Print out the full listing exactly as it reads.

Start of Block

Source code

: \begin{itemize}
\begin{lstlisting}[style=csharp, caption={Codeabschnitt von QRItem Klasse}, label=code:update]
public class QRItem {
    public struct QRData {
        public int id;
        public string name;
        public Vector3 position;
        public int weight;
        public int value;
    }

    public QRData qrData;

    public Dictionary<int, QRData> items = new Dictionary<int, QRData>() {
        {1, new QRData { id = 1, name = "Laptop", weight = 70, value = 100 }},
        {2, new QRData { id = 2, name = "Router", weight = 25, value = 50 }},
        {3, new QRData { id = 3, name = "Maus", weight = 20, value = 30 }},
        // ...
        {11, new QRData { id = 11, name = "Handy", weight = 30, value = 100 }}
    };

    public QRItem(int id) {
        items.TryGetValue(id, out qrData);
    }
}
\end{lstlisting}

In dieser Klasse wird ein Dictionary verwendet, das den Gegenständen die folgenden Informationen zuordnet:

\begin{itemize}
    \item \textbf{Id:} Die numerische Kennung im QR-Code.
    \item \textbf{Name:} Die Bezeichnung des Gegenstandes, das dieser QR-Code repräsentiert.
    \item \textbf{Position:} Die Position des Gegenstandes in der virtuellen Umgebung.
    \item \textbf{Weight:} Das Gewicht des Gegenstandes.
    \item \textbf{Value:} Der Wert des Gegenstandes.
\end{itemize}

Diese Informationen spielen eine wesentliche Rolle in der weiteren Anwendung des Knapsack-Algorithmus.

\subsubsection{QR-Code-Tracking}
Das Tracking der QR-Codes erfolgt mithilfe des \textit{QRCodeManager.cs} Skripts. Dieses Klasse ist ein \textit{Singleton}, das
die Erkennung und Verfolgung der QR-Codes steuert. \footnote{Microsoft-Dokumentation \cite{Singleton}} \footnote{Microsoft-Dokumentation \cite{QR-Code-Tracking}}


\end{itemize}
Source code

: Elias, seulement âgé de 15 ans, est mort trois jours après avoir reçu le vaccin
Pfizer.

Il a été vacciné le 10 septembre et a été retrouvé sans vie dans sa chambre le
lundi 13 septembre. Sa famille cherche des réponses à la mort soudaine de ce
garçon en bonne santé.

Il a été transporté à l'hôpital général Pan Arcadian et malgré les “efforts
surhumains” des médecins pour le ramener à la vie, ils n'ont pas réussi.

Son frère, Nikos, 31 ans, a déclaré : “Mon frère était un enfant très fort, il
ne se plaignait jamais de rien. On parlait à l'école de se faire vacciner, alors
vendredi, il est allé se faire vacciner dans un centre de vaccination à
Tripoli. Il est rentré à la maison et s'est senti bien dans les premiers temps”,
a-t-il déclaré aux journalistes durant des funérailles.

End of Block

Result of this exercise:
Source code

: \begin{itemize}
\begin{lstlisting}[style=csharp, caption={Codeabschnitt von QRItem Klasse}, label=code:update]
public class QRItem {
    public struct QRData {
        public int id;
        public string name;
        public Vector3 position;
        public int weight;
        public int value;
    }

    public QRData qrData;

    public Dictionary<int, QRData> items = new Dictionary<int, QRData>() {
        {1, new QRData { id = 1, name = "Laptop", weight = 70, value = 100 }},
        {2, new QRData { id = 2, name = "Router", weight = 25, value = 50 }},
        {3, new QRData { id = 3, name = "Maus", weight = 20, value = 30 }},
        // ...
        {11, new QRData { id = 11, name = "Handy", weight = 30, value = 100 }}
    };

    public QRItem(int id) {
        items.TryGetValue(id, out qrData);
    }
}
\end{lstlisting}

In dieser Klasse wird ein Dictionary verwendet, das den Gegenständen die folgenden Informationen zuordnet:

\begin{itemize}
    \item \textbf{Id:} Die numerische Kennung im QR-Code.
    \item \textbf{Name:} Die Bezeichnung des Gegenstandes, das dieser QR-Code repräsentiert.
    \item \textbf{Position:} Die Position des Gegenstandes in der virtuellen Umgebung.
    \item \textbf{Weight:} Das Gewicht des Gegenstandes.
    \item \textbf{Value:} Der Wert des Gegenstandes.
\end{itemize}

Diese Informationen spielen eine wesentliche Rolle in der weiteren Anwendung des Knapsack-Algorithmus.

\subsubsection{QR-Code-Tracking}
Das Tracking der QR-Codes erfolgt mithilfe des \textit{QRCodeManager.cs} Skripts. Dieses Klasse ist ein \textit{Singleton}, das
die Erkennung und Verfolgung der QR-Codes steuert. \footnote{Microsoft-Dokumentation \cite{Singleton}} \footnote{Microsoft-Dokumentation \cite{QR-Code-Tracking}}


\end{itemize}
Source code

: Elias, seulement âgé de 15 ans, est mort trois jours après avoir reçu le vaccin
Pfizer.

Il a été vacciné le 10 septembre et a été retrouvé sans vie dans sa chambre le
lundi 13 septembre. Sa famille cherche des réponses à la mort soudaine de ce
garçon en bonne santé.

Il a été transporté à l'hôpital général Pan Arcadian et malgré les “efforts
surhumains” des médecins pour le ramener à la vie, ils n'ont pas réussi.

Son frère, Nikos, 31 ans, a déclaré : “Mon frère était un enfant très fort, il
ne se plaignait jamais de rien. On parlait à l'école de se faire vacciner, alors
vendredi, il est allé se faire vacciner dans un centre de vaccination à
Tripoli. Il est rentré à la maison et s'est senti bien dans les premiers temps”,
a-t-il déclaré aux journalistes durant des funérailles.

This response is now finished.